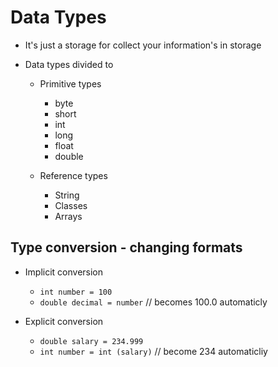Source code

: # Data Types

- It's just a storage for collect your information's in storage

- Data types divided to

  - Primitive types

    - byte
    - short
    - int
    - long
    - float
    - double

  - Reference types
    - String
    - Classes
    - Arrays

## Type conversion - changing formats

- Implicit conversion

  - `int number = 100`
  - `double decimal = number` // becomes 100.0 automaticly

- Explicit conversion

  - `double salary = 234.999`
  - `int number = int (salary)` // become 234 automaticliy
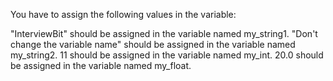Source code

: You have to assign the following values in the variable:

"InterviewBit" should be assigned in the variable named my_string1.
"Don't change the variable name" should be assigned in the variable named my_string2.
11 should be assigned in the variable named my_int.
20.0 should be assigned in the variable named my_float.
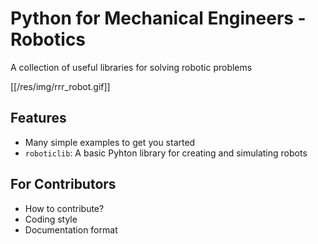 # Python for Mechanical Engineers - Robotics
A collection of useful libraries for solving robotic problems

[[/res/img/rrr_robot.gif]]

## Features
- Many simple examples to get you started
- `roboticlib`: A basic Pyhton library for creating and simulating robots

## For Contributors
- How to contribute?
- Coding style
- Documentation format
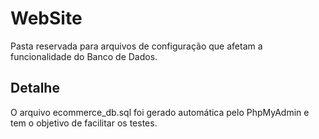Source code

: # WebSite

Pasta reservada para arquivos de configuração que afetam a funcionalidade do Banco de Dados.

## Detalhe

O arquivo ecommerce_db.sql foi gerado automática pelo PhpMyAdmin e tem o objetivo de facilitar os testes.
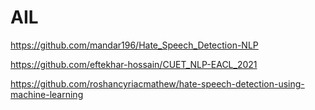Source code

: # AIL

https://github.com/mandar196/Hate_Speech_Detection-NLP

https://github.com/eftekhar-hossain/CUET_NLP-EACL_2021

https://github.com/roshancyriacmathew/hate-speech-detection-using-machine-learning
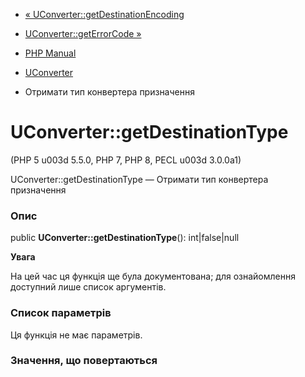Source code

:- [«
UConverter::getDestinationEncoding](uconverter.getdestinationencoding.md)
- [UConverter::getErrorCode »](uconverter.geterrorcode.md)

- [PHP Manual](index.md)
- [UConverter](class.uconverter.md)
- Отримати тип конвертера призначення

# UConverter::getDestinationType

(PHP 5 u003d 5.5.0, PHP 7, PHP 8, PECL u003d 3.0.0a1)

UConverter::getDestinationType — Отримати тип конвертера призначення

### Опис

public **UConverter::getDestinationType**(): int\|false\|null

**Увага**

На цей час ця функція ще була документована; для
ознайомлення доступний лише список аргументів.

### Список параметрів

Ця функція не має параметрів.

### Значення, що повертаються

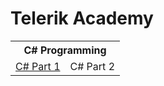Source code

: <html>
  <h1>Telerik Academy</h1>
  <table>
    <tr><th colspan = "2">C# Programming</th></tr>
    <tr>
      <td><a href="https://github.com/Warez888/Telerik-Academy-Homework/tree/master/C%23%20Part%201">C# Part 1</a></td>
      <td>C# Part 2</td>
    </tr>
  </table>
</html>
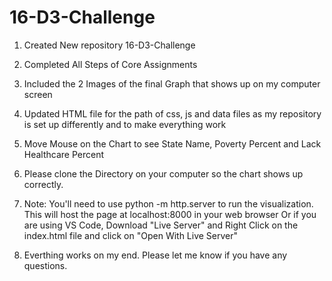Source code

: # 16-D3-Challenge
1. Created New repository 16-D3-Challenge

2. Completed All Steps of Core Assignments

3. Included the 2 Images of the final Graph that shows up on my computer screen

4. Updated HTML file for the path of css, js and data files as my repository is set up differently and to make everything work

5. Move Mouse on the Chart to see State Name, Poverty Percent and Lack Healthcare Percent

6. Please clone the Directory on your computer so the chart shows up correctly.

7. Note: You'll need to use python -m http.server to run the      visualization. This will host the page at localhost:8000 in your web browser Or if you are using VS Code, Download "Live Server" and Right Click on the index.html file and click on "Open With Live Server"

8. Everthing works on my end. Please let me know if you have any questions. 
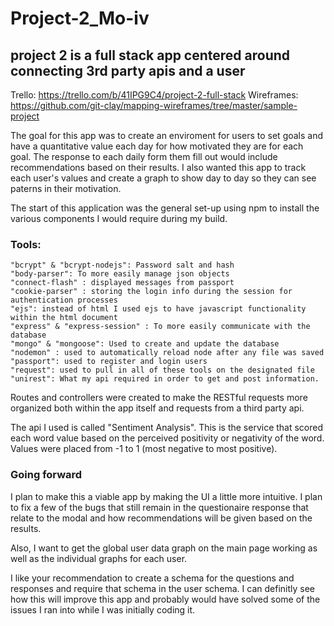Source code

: # Project-2_Mo-iv
## project 2 is a full stack app centered around connecting 3rd party apis and a user

Trello: https://trello.com/b/41IPG9C4/project-2-full-stack
Wireframes: https://github.com/git-clay/mapping-wireframes/tree/master/sample-project

The goal for this app was to create an enviroment for users to set goals and have a quantitative value each day for how motivated they are for each goal.  The response to each daily form them fill out would include recommendations based on their results.  I also wanted this app to track each user's values and create a graph to show day to day so they can see paterns in their motivation. 

The start of this application was the general set-up using npm to install the various components I would require during my build.   

### Tools:
    "bcrypt" & "bcrypt-nodejs": Password salt and hash
    "body-parser": To more easily manage json objects
    "connect-flash" : displayed messages from passport
    "cookie-parser" : storing the login info during the session for authentication processes
    "ejs": instead of html I used ejs to have javascript functionality within the html document
    "express" & "express-session" : To more easily communicate with the database
    "mongo" & "mongoose": Used to create and update the database
    "nodemon" : used to automatically reload node after any file was saved
    "passport": used to register and login users
    "request": used to pull in all of these tools on the designated file
    "unirest": What my api required in order to get and post information.


Routes and controllers were created to make the RESTful requests more organized both within the app itself and requests from a third party api.  

The api I used is called "Sentiment Analysis". This is the service that scored each word value based on the perceived positivity or negativity of the word.  Values were placed from -1 to 1 (most negative to most positive).

### Going forward
I plan to make this a viable app by making the UI a little more intuitive.  I plan to fix a few of the bugs that still remain in the questionaire response that relate to the modal and how recommendations will be given based on the results.

Also, I want to get the global user data graph on the main page working as well as the individual graphs for each user.  

I like your recommendation to create a schema for the questions and responses and require that schema in the user schema.  I can definitly see how this will improve this app and probably would have solved some of the issues I ran into while I was initially coding it.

....

▶ **ASSIGNMENT**: Each entry above must be set down word for word; none of its pictures belong in the copy.

▶ **ANSWER TO THIS PROBLEM**:
Source code

: # Data Types

- It's just a storage for collect your information's in storage

- Data types divided to

  - Primitive types

    - byte
    - short
    - int
    - long
    - float
    - double

  - Reference types
    - String
    - Classes
    - Arrays

## Type conversion - changing formats

- Implicit conversion

  - `int number = 100`
  - `double decimal = number` // becomes 100.0 automaticly

- Explicit conversion

  - `double salary = 234.999`
  - `int number = int (salary)` // become 234 automaticliy
Source code

: You have to assign the following values in the variable:

"InterviewBit" should be assigned in the variable named my_string1.
"Don't change the variable name" should be assigned in the variable named my_string2.
11 should be assigned in the variable named my_int.
20.0 should be assigned in the variable named my_float.
 # Python for Mechanical Engineers - Robotics
A collection of useful libraries for solving robotic problems

[[/res/img/rrr_robot.gif]]

## Features
- Many simple examples to get you started
- `roboticlib`: A basic Pyhton library for creating and simulating robots

## For Contributors
- How to contribute?
- Coding style
- Documentation format
Source code

: # WebSite

Pasta reservada para arquivos de configuração que afetam a funcionalidade do Banco de Dados.

## Detalhe

O arquivo ecommerce_db.sql foi gerado automática pelo PhpMyAdmin e tem o objetivo de facilitar os testes.
Source code

: # AIL

https://github.com/mandar196/Hate_Speech_Detection-NLP

https://github.com/eftekhar-hossain/CUET_NLP-EACL_2021

https://github.com/roshancyriacmathew/hate-speech-detection-using-machine-learning
Source code

:- [«
UConverter::getDestinationEncoding](uconverter.getdestinationencoding.md)
- [UConverter::getErrorCode »](uconverter.geterrorcode.md)

- [PHP Manual](index.md)
- [UConverter](class.uconverter.md)
- Отримати тип конвертера призначення

# UConverter::getDestinationType

(PHP 5 u003d 5.5.0, PHP 7, PHP 8, PECL u003d 3.0.0a1)

UConverter::getDestinationType — Отримати тип конвертера призначення

### Опис

public **UConverter::getDestinationType**(): int\|false\|null

**Увага**

На цей час ця функція ще була документована; для
ознайомлення доступний лише список аргументів.

### Список параметрів

Ця функція не має параметрів.

### Значення, що повертаються

Source code

: <html>
  <h1>Telerik Academy</h1>
  <table>
    <tr><th colspan = "2">C# Programming</th></tr>
    <tr>
      <td><a href="https://github.com/Warez888/Telerik-Academy-Homework/tree/master/C%23%20Part%201">C# Part 1</a></td>
      <td>C# Part 2</td>
    </tr>
  </table>
</html>
Source code

: # 16-D3-Challenge
1. Created New repository 16-D3-Challenge

2. Completed All Steps of Core Assignments

3. Included the 2 Images of the final Graph that shows up on my computer screen

4. Updated HTML file for the path of css, js and data files as my repository is set up differently and to make everything work

5. Move Mouse on the Chart to see State Name, Poverty Percent and Lack Healthcare Percent

6. Please clone the Directory on your computer so the chart shows up correctly.

7. Note: You'll need to use python -m http.server to run the      visualization. This will host the page at localhost:8000 in your web browser Or if you are using VS Code, Download "Live Server" and Right Click on the index.html file and click on "Open With Live Server"

8. Everthing works on my end. Please let me know if you have any questions. 
Source code

: # Project-2_Mo-iv
## project 2 is a full stack app centered around connecting 3rd party apis and a user

Trello: https://trello.com/b/41IPG9C4/project-2-full-stack
Wireframes: https://github.com/git-clay/mapping-wireframes/tree/master/sample-project

The goal for this app was to create an enviroment for users to set goals and have a quantitative value each day for how motivated they are for each goal.  The response to each daily form them fill out would include recommendations based on their results.  I also wanted this app to track each user's values and create a graph to show day to day so they can see paterns in their motivation. 

The start of this application was the general set-up using npm to install the various components I would require during my build.   

### Tools:
    "bcrypt" & "bcrypt-nodejs": Password salt and hash
    "body-parser": To more easily manage json objects
    "connect-flash" : displayed messages from passport
    "cookie-parser" : storing the login info during the session for authentication processes
    "ejs": instead of html I used ejs to have javascript functionality within the html document
    "express" & "express-session" : To more easily communicate with the database
    "mongo" & "mongoose": Used to create and update the database
    "nodemon" : used to automatically reload node after any file was saved
    "passport": used to register and login users
    "request": used to pull in all of these tools on the designated file
    "unirest": What my api required in order to get and post information.


Routes and controllers were created to make the RESTful requests more organized both within the app itself and requests from a third party api.  

The api I used is called "Sentiment Analysis". This is the service that scored each word value based on the perceived positivity or negativity of the word.  Values were placed from -1 to 1 (most negative to most positive).

### Going forward
I plan to make this a viable app by making the UI a little more intuitive.  I plan to fix a few of the bugs that still remain in the questionaire response that relate to the modal and how recommendations will be given based on the results.

Also, I want to get the global user data graph on the main page working as well as the individual graphs for each user.  

I like your recommendation to create a schema for the questions and responses and require that schema in the user schema.  I can definitly see how this will improve this app and probably would have solved some of the issues I ran into while I was initially coding it.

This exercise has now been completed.